Our Solution: DataFlow DataFlow treats data processing like constructing a neural network. It provides a PyTorch-like programming interface where you compose Operators into Pipelines.
Key Technical Features: - Modular Abstraction: Just like torch.nn.Module, we provide standard interfaces for Operators, Prompt Templates, and Pipelines. - Rich Operator Zoo: Nearly 200 pre-built operators covering Text, Math, Code, Text-to-SQL, and RAG. - DataFlow-Agent: An agentic layer (built on LangGraph) that translates natural language requirements directly into executable pipelines.

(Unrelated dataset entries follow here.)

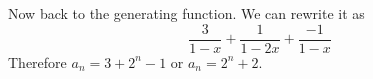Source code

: \documentclass[11pt]{exam}
\begin{document}
\begin{questions}
\begin{solution}
  Now back to the generating function.  We can rewrite it as 
  \[\frac{3}{1-x} + \frac{1}{1-2x} + \frac{-1}{1-x}\]
  Therefore $a_n = 3 + 2^n - 1$ or $a_n = 2^n + 2$.
\end{solution}

\end{questions}
\end{document}
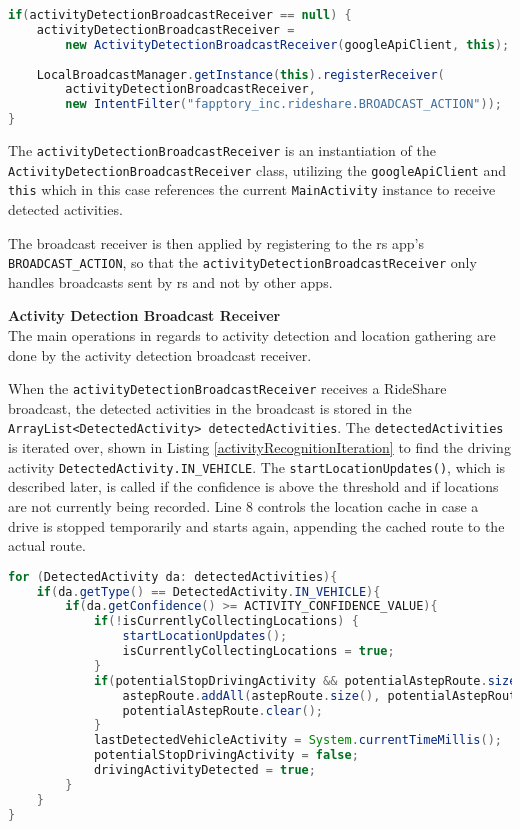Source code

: \begin{lstlisting}[language=Java, label=activityRecognitionInstantiation, caption=Initialization of activity recognition.]
if(activityDetectionBroadcastReceiver == null) {
	activityDetectionBroadcastReceiver = 
		new ActivityDetectionBroadcastReceiver(googleApiClient, this);
		
	LocalBroadcastManager.getInstance(this).registerReceiver(
		activityDetectionBroadcastReceiver, 
		new IntentFilter("fapptory_inc.rideshare.BROADCAST_ACTION"));
}
\end{lstlisting}

The \texttt{activityDetectionBroadcastReceiver} is an instantiation of the\\ \texttt{ActivityDetectionBroadcastReceiver} class, utilizing the \texttt{googleApiClient} and \texttt{this} which in this case references the current \texttt{MainActivity} instance to receive detected activities.

The broadcast receiver is then applied by registering to the \gls{rs} app's\\ \texttt{BROADCAST\_ACTION}, so that the \texttt{activityDetectionBroadcastReceiver} only handles broadcasts sent by \gls{rs} and not by other apps.


\textbf{Activity Detection Broadcast Receiver}\\
The main operations in regards to activity detection and location gathering are done by the activity detection broadcast receiver.

When the \texttt{activityDetectionBroadcastReceiver} receives a RideShare broadcast, the detected activities in the broadcast is stored in the \texttt{ArrayList<DetectedActivity> detectedActivities}.
The \texttt{detectedActivities} is iterated over, shown in Listing \ref{activityRecognitionIteration} to find the driving activity \texttt{DetectedActivity.IN\_VEHICLE}.
The \texttt{startLocationUpdates()}, which is described later, is called if the confidence is above the threshold and if locations are not currently being recorded.
Line 8 controls the location cache in case a drive is stopped temporarily and starts again, appending the cached route to the actual route.

\begin{lstlisting}[language=Java, label=activityRecognitionIteration, caption=Iteration over received list of activity recognition.]
for (DetectedActivity da: detectedActivities){
	if(da.getType() == DetectedActivity.IN_VEHICLE){
		if(da.getConfidence() >= ACTIVITY_CONFIDENCE_VALUE){
			if(!isCurrentlyCollectingLocations) {
				startLocationUpdates();
				isCurrentlyCollectingLocations = true;
			}
			if(potentialStopDrivingActivity && potentialAstepRoute.size() > 0){
				astepRoute.addAll(astepRoute.size(), potentialAstepRoute);
				potentialAstepRoute.clear();
			}
			lastDetectedVehicleActivity = System.currentTimeMillis();
			potentialStopDrivingActivity = false;
			drivingActivityDetected = true;
		}
	}
}
\end{lstlisting}


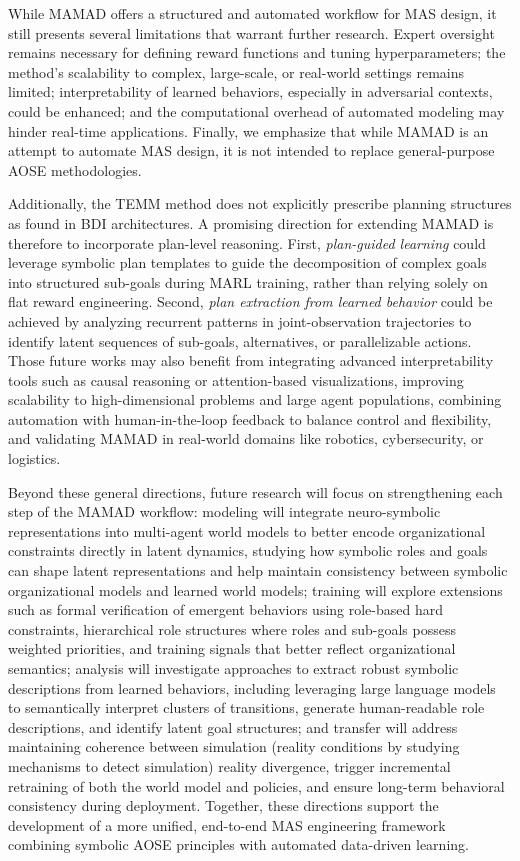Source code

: \documentclass[pdflatex,sn-mathphys-num]{sn-jnl}%
\theoremstyle{thmstyleone}%
\theoremstyle{thmstyletwo}%
\theoremstyle{thmstylethree}%
\begin{document}
While MAMAD offers a structured and automated workflow for MAS design, it still presents several limitations that warrant further research. Expert oversight remains necessary for defining reward functions and tuning hyperparameters; the method's scalability to complex, large-scale, or real-world settings remains limited; interpretability of learned behaviors, especially in adversarial contexts, could be enhanced; and the computational overhead of automated modeling may hinder real-time applications. Finally, we emphasize that while MAMAD is an attempt to automate MAS design, it is not intended to replace general-purpose AOSE methodologies.

Additionally, the TEMM method does not explicitly prescribe planning structures as found in BDI architectures. A promising direction for extending MAMAD is therefore to incorporate plan-level reasoning. First, \textit{plan-guided learning} could leverage symbolic plan templates to guide the decomposition of complex goals into structured sub-goals during MARL training, rather than relying solely on flat reward engineering. Second, \textit{plan extraction from learned behavior} could be achieved by analyzing recurrent patterns in joint-observation trajectories to identify latent sequences of sub-goals, alternatives, or parallelizable actions.
Those future works may also benefit from integrating advanced interpretability tools such as causal reasoning or attention-based visualizations, improving scalability to high-dimensional problems and large agent populations, combining automation with human-in-the-loop feedback to balance control and flexibility, and validating MAMAD in real-world domains like robotics, cybersecurity, or logistics.

Beyond these general directions, future research will focus on strengthening each step of the MAMAD workflow: modeling will integrate neuro-symbolic representations into multi-agent world models to better encode organizational constraints directly in latent dynamics, studying how symbolic roles and goals can shape latent representations and help maintain consistency between symbolic organizational models and learned world models; training will explore extensions such as formal verification of emergent behaviors using role-based hard constraints, hierarchical role structures where roles and sub-goals possess weighted priorities, and training signals that better reflect organizational semantics; analysis will investigate approaches to extract robust symbolic descriptions from learned behaviors, including leveraging large language models to semantically interpret clusters of transitions, generate human-readable role descriptions, and identify latent goal structures; and transfer will address maintaining coherence between simulation (reality conditions by studying mechanisms to detect simulation) reality divergence, trigger incremental retraining of both the world model and policies, and ensure long-term behavioral consistency during deployment. Together, these directions support the development of a more unified, end-to-end MAS engineering framework combining symbolic AOSE principles with automated data-driven learning.
\end{document}
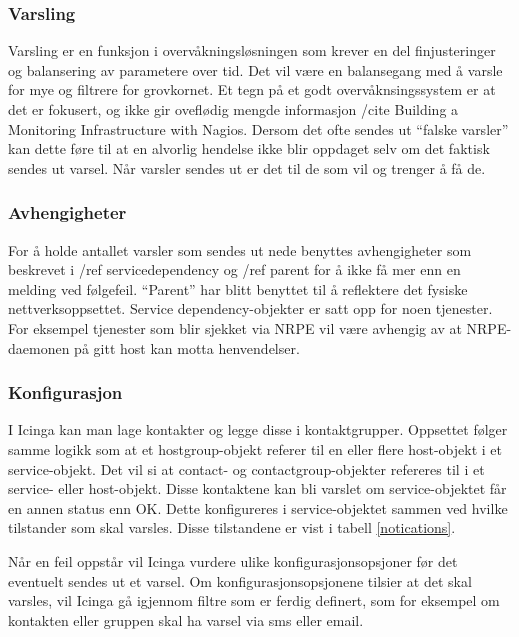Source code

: \subsubsection{Varsling}
Varsling er en funksjon i overvåkningsløsningen som krever en del finjusteringer og balansering av parametere over tid. Det vil være en balansegang med å varsle for mye og filtrere for grovkornet. Et tegn på et godt overvåknsingssystem er at det er fokusert, og ikke gir oveflødig mengde informasjon /cite {Building a Monitoring Infrastructure with Nagios}. Dersom det ofte sendes ut “falske varsler” kan dette føre til at en alvorlig hendelse ikke blir oppdaget selv om det faktisk sendes ut varsel. Når varsler sendes ut er det til de som vil og trenger å få de.

\subsubsection{Avhengigheter}
For å holde antallet varsler som sendes ut nede benyttes avhengigheter som beskrevet i /ref {servicedependency} og /ref {parent} for å ikke få mer enn en melding ved følgefeil. “Parent” har blitt benyttet til å reflektere det fysiske nettverksoppsettet. Service dependency-objekter er satt opp for noen tjenester. For eksempel tjenester som blir sjekket via NRPE vil være avhengig av at NRPE-daemonen på gitt host kan motta henvendelser.

\subsubsection{Konfigurasjon}
I Icinga kan man lage kontakter og legge disse i kontaktgrupper. Oppsettet følger samme logikk som at et hostgroup-objekt referer til en eller flere host-objekt i et service-objekt.
Det vil si at contact- og contactgroup-objekter refereres til i et service- eller host-objekt. Disse kontaktene kan bli varslet om service-objektet får en annen status enn OK. Dette konfigureres i service-objektet sammen ved hvilke tilstander som skal varsles. Disse tilstandene er vist i tabell \ref{notications}.

Når en feil oppstår vil Icinga vurdere ulike konfigurasjonsopsjoner før det eventuelt sendes ut et varsel. Om konfigurasjonsopsjonene tilsier at det skal varsles, vil Icinga gå igjennom filtre som er ferdig definert, som for eksempel om kontakten eller gruppen skal ha varsel via sms eller email. 

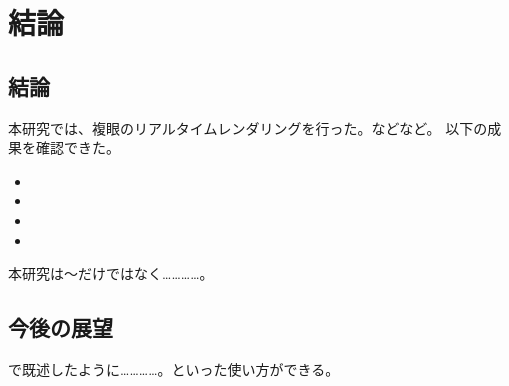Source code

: \chapter{結論}
\label{CConclusion}

\section{結論}
\label{SConclusion}

本研究では、複眼のリアルタイムレンダリングを行った。などなど。
以下の成果を確認できた。

\begin{itemize}
\item 
\item 
\item 
\item 
\end{itemize}

本研究は～だけではなく…………。


\section{今後の展望}
\label{SFutureWork}

で既述したように…………。といった使い方ができる。

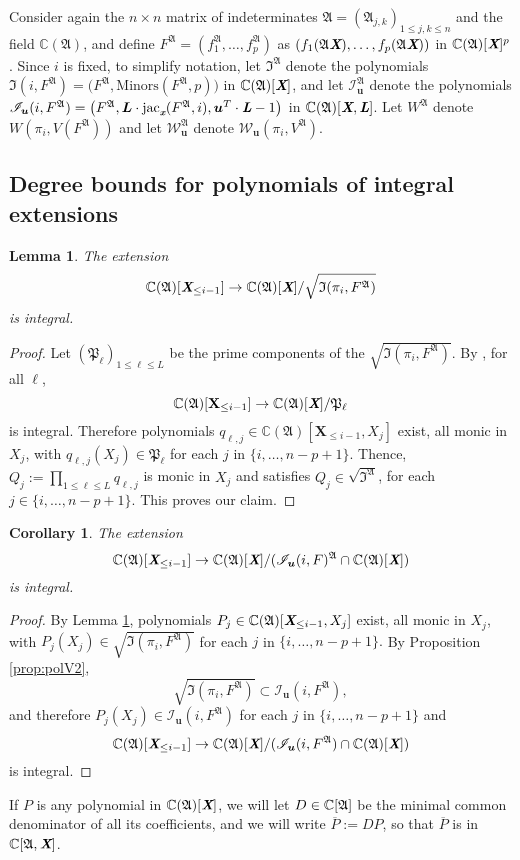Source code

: \documentclass[a4paper]{article}
\def\fA{{\mathfrak A}}
\def\fp{\mathfrak{P}}
\def\A{\mathfrak{A}}
\def\Lb{\textit{\textbf{L}}}
\def\Xb{\textit{\textbf{X}}}
\def\ub{{\bm u}}
\def\xb{\textit{\textbf{x}}}
\DeclareMathOperator{\jac}{jac}
\def\minorsfA{\textrm{Minors}(F^{\A},p)}
\def\C{\mathbb{C}}
\def\I{\mathfrak{I}}
\def\IifAr{\sqrt{\mathfrak{I}(\pi_i,F^{\A})}}
\def\IifA{\mathfrak{I}(\pi_i,F^{\A})}
\def\Il{\mathscr{I}_{\ub}}
\def\Iil{\mathscr{I}_{\ub}(i,F)}
\def\IilfA{\mathscr{I}_{\ub}(i,F^{\A})}
\def\WilfA{\mathscr{W}_{\ub}(\pi_i,V^{\fA})}
\def\Wl{\mathscr{W}_{\ub}}
\newtheorem{corollary}[theorem]{Corollary}
\newtheorem{lemma}[theorem]{Lemma}
\begin{document}
Consider again the $n\times n$ matrix of indeterminates
$\A=(\A_{j,k})_{1 \le j,k \le n}$ and the field $\C(\A)$,
and define $F^{\A}=(f_1^{\A},\hdots,f_p^{\A})$  as $(f_1(\A\Xb),\hdots,f_p(\A\Xb))$ in $\C(\A)[\Xb]^p$.  Since $i$ is fixed, to
simplify notation, let $\I^\A$ denote the polynomials $\I(i,F^\A)= \big (F^\A, \minorsfA \big )$ in
$\C(\A)[\Xb]$, and let $\Il^\A$ denote the polynomials $\IilfA= \big (F^\A, \bm L \cdot \jac_{\xb}(F^\A,i),\ub^T\cdot\Lb-1 \big )$ in
$\C(\A)[\Xb,\Lb]$. Let $W^\A$ denote  $W(\pi_i,V(F^\A))$ and let $\Wl^\A$ denote  $\WilfA$. 




\subsection{Degree bounds for polynomials of integral extensions} 
%
\begin{lemma}\label{lem:6.1}
 The extension $$\C(\A)[\Xb_{\leq i-1}]\rightarrow
 \C(\A)[\Xb]/\IifAr$$ is integral.
\end{lemma}
%
\begin{proof}
  Let $(\fp_\ell)_{1 \le \ell \leq L}$ be the prime components of
  the $\IifAr$. By \cite[Proposition 1]{EMP}, for all
  $\ell$,
  \[
    \C(\A)[\textbf{X}_{\leq i-1}]\rightarrow\C(\A)[\Xb]/\fp_\ell
  \] 
  is integral. Therefore polynomials
  $q_{\ell,j}\in\C(\A)[\textbf{X}_{\leq i-1},X_j]$ exist, all monic in
  $X_j$, with $q_{\ell,j}(X_j)\in \fp_\ell$ for each $j$ in
  $\{i,\hdots,n-p+1\}.$ Thence, $ Q_{j} := \prod_{1 \le \ell\le L}
  q_{\ell,j}$ is monic in $X_j$ and satisfies $ Q_{j} \in \sqrt{\I^\A}$, for
  each $j \in \{i,\hdots,n-p+1\}.$ This proves our claim.
\end{proof}
%
\begin{corollary}\label{lem:6.2}
 The extension $$\C(\A)[\Xb_{\leq i-1}]\rightarrow
 \C(\A)[\Xb]/(\Iil^{\A} \cap \C(\A)[\Xb])$$ is integral.
\end{corollary}
%
\begin{proof}
By Lemma \ref{lem:6.1}, polynomials
  $P_{j}\in\C(\A)[\Xb_{\leq i-1},X_j]$ exist, all monic in
  $X_j$, with $P_{j}(X_j)\in \IifAr$ for each $j$ in
  $\{i,\hdots,n-p+1\}.$ By Proposition \ref{prop:polV2}, 
  \[
  \sqrt{\IifA} \subset \IilfA,
  \]
  and therefore $P_{j}(X_j)\in \IilfA$ for each $j$ in 
  $\{i,\hdots,n-p+1\}$ and 
  \[
  \C(\A)[\Xb_{\leq i-1}]\rightarrow
 \C(\A)[\Xb]/(\IilfA \cap \C(\A)[\Xb])
  \]
 is integral.
\end{proof}
%
If $P$ is any polynomial in $\C(\frak A)[\Xb]$, we will let
$D \in \C[\frak A]$ be the minimal common denominator of all its
coefficients, and we will write $\overline P := D P$, so that
$\overline P$ is in $\C[\A,\Xb]$.
\end{document}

Results: We found that data quality matters more than scale. - 10k > 1M: A unified 10k-sample dataset produced by DataFlow enables base models (Qwen2/2.5) to surpass counterparts trained on 1M generic instruction samples (Infinity-Instruct). - Code & SQL: Our pipelines achieved +7% improvement on code benchmarks and +3% execution accuracy in Text-to-SQL using significantly less data.
Links: - Paper: https://arxiv.org/abs/2512.16676 - Repo: https://github.com/OpenDCAI/DataFlow - Docs:https://opendcai.github.io/DataFlow-Doc/
We believe data engineering deserves the same level of rigorous abstraction as model architecture. We hope DataFlow can serve as a foundational substrate for future data-centric AI development.